Add support to save native, viper and inline-asm code to .mpy files #4535

dpgeorge · 2019-02-21T04:44:15Z

This set of patches provides support for saving and loading .mpy files that contain native code (native, viper and inline-asm). A lot of the ground work was already done for this in the form of removing pointers from generated native code. The changes here are mainly to link in qstrs to the native code, and change to the format of .mpy files to contain native code blocks.

A top-level summary:

@micropython.native, @micropython.viper and @micropython.asm_thumb/asm_xtensa are now allowed in .py files when compiling to .mpy, and they work transparently to the user
entire .py files can be compiled to native via mpy-cross -X emit=native and for the most part the generated .mpy files should work the same as their bytecode version
.mpy file format is changed to 1) specify in the header if the file contains native code, and if so the architecture (eg x86, Thumb, Xtensa); 2) for each function block the kind is specified (bytecode, native, viper, asm)
when native code is loaded from a .mpy file the native code must be modified (in place) to link qstr values in, just like bytecode (see link_qstr() functions in the patch)

To do:

mpy-cross needs to support compiling for multiple architectures via a command-line switch like mpy-cross -march=thumb2 (at the moment it must be compiled separately for each arch, like mpy-cross-thumb2)
mpy-tool.py needs support for freezing native code

In addition, this now defines a public, native ABI for dynamically loadable native code generated by other languages, like C, and so is intended to replace #1627.
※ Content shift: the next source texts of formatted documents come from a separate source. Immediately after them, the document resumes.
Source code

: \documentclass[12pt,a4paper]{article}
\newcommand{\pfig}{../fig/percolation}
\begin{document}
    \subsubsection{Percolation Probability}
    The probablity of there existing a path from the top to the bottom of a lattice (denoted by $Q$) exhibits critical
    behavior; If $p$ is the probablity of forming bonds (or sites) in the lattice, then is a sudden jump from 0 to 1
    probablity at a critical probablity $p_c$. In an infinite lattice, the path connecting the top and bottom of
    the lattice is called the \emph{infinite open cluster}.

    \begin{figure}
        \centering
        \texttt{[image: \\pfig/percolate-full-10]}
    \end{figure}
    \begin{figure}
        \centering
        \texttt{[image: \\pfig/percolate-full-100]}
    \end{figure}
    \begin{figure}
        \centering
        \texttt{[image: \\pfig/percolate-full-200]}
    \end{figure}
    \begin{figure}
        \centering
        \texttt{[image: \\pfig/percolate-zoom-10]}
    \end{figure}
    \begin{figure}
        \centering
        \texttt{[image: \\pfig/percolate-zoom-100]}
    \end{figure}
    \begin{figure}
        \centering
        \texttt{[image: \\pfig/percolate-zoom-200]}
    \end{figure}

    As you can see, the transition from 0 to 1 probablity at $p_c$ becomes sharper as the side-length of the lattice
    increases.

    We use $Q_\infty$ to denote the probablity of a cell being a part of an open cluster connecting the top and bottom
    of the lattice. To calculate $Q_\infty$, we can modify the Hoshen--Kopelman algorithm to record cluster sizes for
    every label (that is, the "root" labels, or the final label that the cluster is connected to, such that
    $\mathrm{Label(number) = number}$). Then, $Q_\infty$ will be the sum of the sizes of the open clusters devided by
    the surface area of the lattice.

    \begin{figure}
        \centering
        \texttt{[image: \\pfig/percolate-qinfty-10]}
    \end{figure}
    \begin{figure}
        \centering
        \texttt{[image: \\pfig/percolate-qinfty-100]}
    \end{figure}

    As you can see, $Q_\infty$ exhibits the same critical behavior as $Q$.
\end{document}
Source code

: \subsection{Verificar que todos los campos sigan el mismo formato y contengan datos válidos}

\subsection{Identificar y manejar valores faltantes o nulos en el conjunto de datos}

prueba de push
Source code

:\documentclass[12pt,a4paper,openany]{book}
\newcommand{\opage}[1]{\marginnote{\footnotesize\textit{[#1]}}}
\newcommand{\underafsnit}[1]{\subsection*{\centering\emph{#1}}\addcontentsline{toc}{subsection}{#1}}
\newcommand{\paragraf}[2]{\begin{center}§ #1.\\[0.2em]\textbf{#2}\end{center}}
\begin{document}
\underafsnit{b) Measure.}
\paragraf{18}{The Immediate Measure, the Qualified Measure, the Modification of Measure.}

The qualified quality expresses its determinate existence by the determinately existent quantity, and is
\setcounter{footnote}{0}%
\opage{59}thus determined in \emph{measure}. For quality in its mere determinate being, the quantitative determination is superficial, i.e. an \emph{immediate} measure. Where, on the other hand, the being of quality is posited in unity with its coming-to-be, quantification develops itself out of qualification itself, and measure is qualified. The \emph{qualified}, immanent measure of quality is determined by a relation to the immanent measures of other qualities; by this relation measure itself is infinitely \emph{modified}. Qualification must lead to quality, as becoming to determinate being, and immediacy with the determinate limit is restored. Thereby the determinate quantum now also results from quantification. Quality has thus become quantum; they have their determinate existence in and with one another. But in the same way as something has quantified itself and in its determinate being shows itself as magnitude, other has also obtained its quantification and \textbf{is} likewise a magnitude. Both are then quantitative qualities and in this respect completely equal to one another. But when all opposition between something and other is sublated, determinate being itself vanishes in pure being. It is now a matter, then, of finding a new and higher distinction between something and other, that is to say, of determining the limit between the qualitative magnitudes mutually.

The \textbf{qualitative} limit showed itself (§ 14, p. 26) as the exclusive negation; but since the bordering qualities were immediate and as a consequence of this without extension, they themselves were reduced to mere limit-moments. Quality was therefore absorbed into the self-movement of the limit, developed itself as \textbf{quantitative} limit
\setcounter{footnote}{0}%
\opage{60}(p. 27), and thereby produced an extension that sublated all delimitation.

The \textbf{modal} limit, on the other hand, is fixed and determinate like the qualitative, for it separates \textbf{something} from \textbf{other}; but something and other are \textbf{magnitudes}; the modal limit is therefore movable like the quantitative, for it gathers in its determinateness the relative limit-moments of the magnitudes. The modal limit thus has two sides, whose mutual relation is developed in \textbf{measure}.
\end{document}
This was tested on the unix port (x86, x86-64), stm32 and esp8266. To test it on unix do:

$ mpy-cross -X emit=native -mcache-lookup-bc -o file_native.mpy file.py
$ micropython -m file_native

pfalcon · 2019-02-22T14:49:03Z

py/persistentcode.c

-    byte *bytecode = m_new(byte, bc_len);
-    read_bytes(reader, bytecode, bc_len);
+    // load function kind
+    int kind = read_byte(reader);


Perhaps it's possible to combine "kind" with some other flags into this byte?

Ok, since it's only 2 bits I've now combined it with the number of bytes in the bytecode/function data, like: write_uint((len << 2) | (kind - 2))

pfalcon · 2019-02-22T14:51:04Z

py/persistentcode.c

+        mp_uint_t *ct = const_table;
+        size_t i;
+        if (kind != MP_CODE_NATIVE_VIPER) {
+            for (i = 0; i < prelude.n_pos_args + prelude.n_kwonly_args; ++i) {


I woulnd't find comments like "first entries in const table are function argument names" superfluous.

Ok, I added a few comments to the load/save functions.

pfalcon · 2019-02-22T14:57:10Z

tools/mpy-tool.py

@@ -428,6 +428,9 @@ def read_bytecode_qstrs(file, bytecode, ip):
        ip += sz

 def read_raw_code(f):
+    kind = read_uint(f)


Well, this doesn't correspond to C code, which reads a byte.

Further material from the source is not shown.